Activity ::
From the line containing "The Minimum SDK" to the last line of the records, reproduce every line exactly and print nothing else.

• • • • • • •

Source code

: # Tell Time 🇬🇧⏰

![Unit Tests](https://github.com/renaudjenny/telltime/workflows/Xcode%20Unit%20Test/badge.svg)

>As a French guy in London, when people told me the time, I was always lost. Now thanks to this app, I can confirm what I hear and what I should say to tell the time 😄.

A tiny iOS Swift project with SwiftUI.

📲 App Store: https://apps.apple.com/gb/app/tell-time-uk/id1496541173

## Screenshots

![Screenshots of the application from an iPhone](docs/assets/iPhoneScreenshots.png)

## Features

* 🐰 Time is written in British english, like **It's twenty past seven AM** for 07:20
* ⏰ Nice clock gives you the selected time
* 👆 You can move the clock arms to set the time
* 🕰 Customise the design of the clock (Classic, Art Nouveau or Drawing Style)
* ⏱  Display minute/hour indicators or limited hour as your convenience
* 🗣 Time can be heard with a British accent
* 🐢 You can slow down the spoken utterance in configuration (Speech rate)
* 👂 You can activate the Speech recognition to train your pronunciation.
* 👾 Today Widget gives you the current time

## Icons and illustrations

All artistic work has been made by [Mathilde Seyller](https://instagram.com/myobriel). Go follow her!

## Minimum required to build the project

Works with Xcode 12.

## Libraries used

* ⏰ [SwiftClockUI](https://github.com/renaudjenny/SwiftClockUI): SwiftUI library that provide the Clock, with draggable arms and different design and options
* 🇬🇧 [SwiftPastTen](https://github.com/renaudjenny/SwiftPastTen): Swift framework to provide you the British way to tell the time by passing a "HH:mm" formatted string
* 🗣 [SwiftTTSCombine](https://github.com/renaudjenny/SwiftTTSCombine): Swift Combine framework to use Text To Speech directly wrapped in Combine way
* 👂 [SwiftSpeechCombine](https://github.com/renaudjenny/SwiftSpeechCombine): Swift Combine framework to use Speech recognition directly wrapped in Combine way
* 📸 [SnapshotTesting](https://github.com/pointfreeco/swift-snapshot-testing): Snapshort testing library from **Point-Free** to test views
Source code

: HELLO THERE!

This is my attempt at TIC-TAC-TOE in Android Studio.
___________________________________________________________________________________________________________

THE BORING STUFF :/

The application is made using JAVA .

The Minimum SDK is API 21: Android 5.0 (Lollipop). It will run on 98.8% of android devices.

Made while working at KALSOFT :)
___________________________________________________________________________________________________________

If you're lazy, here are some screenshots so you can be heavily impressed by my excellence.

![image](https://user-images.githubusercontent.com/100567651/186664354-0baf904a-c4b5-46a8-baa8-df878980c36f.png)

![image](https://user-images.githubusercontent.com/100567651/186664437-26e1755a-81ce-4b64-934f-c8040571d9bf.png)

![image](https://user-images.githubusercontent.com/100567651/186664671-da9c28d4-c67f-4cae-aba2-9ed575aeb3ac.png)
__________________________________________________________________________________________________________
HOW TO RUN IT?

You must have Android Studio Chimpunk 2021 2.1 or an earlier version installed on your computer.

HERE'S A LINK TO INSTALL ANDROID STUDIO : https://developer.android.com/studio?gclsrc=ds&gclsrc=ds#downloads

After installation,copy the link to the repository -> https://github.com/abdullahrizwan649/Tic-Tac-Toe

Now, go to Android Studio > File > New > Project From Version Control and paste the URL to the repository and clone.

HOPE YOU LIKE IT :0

• • • • • • •

Solved exercise ::
The Minimum SDK is API 21: Android 5.0 (Lollipop). It will run on 98.8% of android devices.

Made while working at KALSOFT :)
___________________________________________________________________________________________________________

If you're lazy, here are some screenshots so you can be heavily impressed by my excellence.

![image](https://user-images.githubusercontent.com/100567651/186664354-0baf904a-c4b5-46a8-baa8-df878980c36f.png)

![image](https://user-images.githubusercontent.com/100567651/186664437-26e1755a-81ce-4b64-934f-c8040571d9bf.png)

![image](https://user-images.githubusercontent.com/100567651/186664671-da9c28d4-c67f-4cae-aba2-9ed575aeb3ac.png)
__________________________________________________________________________________________________________
HOW TO RUN IT?

You must have Android Studio Chimpunk 2021 2.1 or an earlier version installed on your computer.

HERE'S A LINK TO INSTALL ANDROID STUDIO : https://developer.android.com/studio?gclsrc=ds&gclsrc=ds#downloads

After installation,copy the link to the repository -> https://github.com/abdullahrizwan649/Tic-Tac-Toe

Now, go to Android Studio > File > New > Project From Version Control and paste the URL to the repository and clone.

HOPE YOU LIKE IT :0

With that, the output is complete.